■ Aim of the exercise:
State the number of lines in the following material that contain the string "strong", and nothing else.

■ Record excerpts:
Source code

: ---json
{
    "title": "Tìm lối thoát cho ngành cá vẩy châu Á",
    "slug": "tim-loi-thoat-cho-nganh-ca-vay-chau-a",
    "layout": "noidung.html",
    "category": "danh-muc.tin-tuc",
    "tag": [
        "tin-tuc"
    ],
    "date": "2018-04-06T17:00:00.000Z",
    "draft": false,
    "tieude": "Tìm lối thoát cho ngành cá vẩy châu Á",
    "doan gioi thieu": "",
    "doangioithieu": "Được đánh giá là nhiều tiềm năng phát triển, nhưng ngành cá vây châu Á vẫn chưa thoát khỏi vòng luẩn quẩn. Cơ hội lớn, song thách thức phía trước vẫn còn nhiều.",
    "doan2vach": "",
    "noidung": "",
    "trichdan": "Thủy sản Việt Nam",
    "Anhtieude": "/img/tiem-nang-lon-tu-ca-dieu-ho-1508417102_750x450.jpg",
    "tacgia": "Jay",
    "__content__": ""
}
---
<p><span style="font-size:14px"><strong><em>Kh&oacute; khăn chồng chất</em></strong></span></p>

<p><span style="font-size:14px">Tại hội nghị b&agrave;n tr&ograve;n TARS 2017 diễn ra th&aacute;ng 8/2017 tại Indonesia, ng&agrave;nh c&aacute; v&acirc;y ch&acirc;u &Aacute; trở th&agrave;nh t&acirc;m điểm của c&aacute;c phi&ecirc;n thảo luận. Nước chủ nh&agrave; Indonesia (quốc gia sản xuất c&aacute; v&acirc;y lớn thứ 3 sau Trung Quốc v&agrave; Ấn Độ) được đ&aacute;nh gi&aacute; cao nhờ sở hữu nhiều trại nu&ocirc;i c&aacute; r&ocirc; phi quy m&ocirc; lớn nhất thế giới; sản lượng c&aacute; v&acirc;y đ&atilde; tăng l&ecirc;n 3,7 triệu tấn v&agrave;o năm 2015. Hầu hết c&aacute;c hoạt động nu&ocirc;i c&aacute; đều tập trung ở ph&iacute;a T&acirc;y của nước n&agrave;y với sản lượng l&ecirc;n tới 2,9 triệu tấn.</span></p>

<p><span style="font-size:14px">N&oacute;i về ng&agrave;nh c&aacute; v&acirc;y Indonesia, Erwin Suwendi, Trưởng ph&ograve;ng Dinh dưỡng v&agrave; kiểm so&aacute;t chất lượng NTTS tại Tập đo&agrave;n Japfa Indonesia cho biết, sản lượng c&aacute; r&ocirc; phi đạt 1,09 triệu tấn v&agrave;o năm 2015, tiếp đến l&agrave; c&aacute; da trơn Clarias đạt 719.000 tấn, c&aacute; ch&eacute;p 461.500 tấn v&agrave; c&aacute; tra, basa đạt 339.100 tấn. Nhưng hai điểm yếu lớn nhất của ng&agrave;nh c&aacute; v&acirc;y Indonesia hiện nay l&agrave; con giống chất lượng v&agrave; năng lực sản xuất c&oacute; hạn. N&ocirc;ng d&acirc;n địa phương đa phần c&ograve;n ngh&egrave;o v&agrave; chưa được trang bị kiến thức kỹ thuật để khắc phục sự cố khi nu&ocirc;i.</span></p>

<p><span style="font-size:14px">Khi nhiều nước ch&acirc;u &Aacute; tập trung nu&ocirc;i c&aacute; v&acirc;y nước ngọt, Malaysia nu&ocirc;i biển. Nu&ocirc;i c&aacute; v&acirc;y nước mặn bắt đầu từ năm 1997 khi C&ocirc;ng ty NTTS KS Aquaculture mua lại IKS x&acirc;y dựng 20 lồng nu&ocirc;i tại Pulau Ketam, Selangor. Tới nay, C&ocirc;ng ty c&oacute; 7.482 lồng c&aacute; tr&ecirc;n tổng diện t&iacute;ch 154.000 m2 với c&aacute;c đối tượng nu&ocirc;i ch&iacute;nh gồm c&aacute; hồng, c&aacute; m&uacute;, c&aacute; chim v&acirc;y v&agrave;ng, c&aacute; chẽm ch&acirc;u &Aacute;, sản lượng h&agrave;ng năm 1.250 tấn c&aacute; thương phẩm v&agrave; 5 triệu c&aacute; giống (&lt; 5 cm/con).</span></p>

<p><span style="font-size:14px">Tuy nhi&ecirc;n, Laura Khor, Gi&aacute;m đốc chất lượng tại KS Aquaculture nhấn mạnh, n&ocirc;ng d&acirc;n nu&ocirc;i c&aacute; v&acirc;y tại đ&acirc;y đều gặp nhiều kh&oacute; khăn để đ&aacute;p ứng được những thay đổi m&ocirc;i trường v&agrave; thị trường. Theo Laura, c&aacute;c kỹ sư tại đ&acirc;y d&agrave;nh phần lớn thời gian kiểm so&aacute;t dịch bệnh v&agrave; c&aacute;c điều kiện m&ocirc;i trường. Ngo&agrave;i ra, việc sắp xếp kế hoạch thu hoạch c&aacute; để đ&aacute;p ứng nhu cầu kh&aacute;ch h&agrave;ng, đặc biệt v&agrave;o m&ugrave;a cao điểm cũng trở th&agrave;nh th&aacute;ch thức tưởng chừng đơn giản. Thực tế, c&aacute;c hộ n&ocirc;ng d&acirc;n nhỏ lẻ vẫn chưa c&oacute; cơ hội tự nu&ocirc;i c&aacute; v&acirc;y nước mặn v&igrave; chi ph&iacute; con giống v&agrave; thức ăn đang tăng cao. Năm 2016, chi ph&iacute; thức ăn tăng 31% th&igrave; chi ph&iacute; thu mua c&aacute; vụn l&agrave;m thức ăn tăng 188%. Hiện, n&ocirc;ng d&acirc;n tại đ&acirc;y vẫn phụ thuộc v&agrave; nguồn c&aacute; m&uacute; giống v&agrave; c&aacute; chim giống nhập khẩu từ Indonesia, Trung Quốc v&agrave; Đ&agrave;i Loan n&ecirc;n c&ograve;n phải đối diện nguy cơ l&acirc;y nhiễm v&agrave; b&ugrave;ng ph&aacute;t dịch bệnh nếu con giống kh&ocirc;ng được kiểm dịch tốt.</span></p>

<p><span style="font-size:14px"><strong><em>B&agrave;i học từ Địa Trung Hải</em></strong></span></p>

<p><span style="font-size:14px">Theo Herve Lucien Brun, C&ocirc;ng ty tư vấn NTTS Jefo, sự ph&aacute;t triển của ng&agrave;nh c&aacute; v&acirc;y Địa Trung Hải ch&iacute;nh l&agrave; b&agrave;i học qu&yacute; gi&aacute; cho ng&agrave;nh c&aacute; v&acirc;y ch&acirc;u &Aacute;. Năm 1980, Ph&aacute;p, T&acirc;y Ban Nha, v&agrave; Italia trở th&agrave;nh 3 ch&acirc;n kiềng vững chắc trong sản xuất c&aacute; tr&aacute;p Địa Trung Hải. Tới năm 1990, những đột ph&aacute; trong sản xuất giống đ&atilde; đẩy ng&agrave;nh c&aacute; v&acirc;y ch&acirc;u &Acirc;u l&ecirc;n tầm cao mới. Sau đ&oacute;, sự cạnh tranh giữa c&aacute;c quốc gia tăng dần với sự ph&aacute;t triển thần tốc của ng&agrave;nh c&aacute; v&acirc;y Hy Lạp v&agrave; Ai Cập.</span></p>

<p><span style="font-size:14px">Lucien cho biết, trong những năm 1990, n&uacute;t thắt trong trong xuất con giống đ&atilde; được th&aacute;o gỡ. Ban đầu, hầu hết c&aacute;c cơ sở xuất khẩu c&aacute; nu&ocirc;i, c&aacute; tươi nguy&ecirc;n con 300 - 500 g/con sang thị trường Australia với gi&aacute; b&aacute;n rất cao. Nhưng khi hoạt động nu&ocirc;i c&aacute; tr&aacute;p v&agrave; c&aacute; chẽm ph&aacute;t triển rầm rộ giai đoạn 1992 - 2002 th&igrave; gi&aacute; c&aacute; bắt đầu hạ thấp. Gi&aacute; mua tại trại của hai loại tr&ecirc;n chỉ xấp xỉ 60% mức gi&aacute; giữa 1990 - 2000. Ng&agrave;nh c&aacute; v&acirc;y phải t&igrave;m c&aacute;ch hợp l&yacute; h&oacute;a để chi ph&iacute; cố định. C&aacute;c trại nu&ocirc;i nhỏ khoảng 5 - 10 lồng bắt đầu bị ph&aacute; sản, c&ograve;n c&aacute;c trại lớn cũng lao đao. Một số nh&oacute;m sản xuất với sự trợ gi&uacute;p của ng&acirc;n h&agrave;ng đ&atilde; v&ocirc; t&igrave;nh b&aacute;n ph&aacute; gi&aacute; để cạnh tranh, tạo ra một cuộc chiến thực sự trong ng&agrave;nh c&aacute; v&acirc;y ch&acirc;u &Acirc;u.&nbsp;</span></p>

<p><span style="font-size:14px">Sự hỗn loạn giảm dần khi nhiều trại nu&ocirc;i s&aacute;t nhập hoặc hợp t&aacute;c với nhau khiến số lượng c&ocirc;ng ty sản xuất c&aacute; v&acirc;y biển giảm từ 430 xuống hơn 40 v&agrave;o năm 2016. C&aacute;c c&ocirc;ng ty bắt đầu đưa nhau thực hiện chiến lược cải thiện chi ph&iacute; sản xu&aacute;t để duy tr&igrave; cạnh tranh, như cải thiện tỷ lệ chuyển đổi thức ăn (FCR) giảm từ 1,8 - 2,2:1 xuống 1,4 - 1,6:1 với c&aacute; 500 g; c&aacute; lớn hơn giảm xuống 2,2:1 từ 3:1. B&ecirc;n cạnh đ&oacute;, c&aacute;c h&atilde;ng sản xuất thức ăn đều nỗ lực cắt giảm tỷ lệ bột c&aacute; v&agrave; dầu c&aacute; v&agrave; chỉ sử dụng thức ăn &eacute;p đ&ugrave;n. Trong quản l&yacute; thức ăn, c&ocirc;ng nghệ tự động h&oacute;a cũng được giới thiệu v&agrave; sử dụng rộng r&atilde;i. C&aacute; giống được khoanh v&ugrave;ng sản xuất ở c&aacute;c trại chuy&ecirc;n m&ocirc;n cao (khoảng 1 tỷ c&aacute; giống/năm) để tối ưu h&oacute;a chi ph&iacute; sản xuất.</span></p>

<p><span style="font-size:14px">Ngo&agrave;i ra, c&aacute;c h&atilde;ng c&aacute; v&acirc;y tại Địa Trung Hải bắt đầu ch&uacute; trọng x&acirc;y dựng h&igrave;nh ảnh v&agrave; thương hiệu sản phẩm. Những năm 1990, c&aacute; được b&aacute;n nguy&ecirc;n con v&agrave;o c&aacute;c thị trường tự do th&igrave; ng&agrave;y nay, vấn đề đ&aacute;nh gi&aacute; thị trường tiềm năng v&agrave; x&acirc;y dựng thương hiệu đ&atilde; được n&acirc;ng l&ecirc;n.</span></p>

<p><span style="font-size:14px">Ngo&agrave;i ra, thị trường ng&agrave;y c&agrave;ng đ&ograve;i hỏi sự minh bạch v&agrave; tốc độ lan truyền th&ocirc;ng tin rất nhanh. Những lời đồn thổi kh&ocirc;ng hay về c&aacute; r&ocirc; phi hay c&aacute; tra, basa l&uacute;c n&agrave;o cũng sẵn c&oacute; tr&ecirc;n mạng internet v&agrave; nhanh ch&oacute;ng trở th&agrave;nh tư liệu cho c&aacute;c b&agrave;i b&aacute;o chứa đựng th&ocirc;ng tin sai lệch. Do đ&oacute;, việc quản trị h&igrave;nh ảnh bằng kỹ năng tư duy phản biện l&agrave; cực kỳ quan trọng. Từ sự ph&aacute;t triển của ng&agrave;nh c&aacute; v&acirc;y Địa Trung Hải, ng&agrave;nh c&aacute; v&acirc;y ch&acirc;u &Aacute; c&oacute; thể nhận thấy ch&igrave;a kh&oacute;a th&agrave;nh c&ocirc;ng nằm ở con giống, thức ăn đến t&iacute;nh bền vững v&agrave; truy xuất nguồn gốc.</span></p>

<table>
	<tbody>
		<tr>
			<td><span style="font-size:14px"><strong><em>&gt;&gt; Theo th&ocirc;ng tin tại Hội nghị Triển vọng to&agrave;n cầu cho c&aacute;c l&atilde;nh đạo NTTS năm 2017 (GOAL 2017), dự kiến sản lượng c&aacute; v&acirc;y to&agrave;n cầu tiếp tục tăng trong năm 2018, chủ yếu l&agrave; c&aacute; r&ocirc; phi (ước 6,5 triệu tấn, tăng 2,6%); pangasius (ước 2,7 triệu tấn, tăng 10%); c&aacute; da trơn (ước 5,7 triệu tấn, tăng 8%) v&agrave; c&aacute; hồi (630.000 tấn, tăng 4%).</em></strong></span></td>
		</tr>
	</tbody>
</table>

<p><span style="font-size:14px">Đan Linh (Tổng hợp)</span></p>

■ Written reply:
3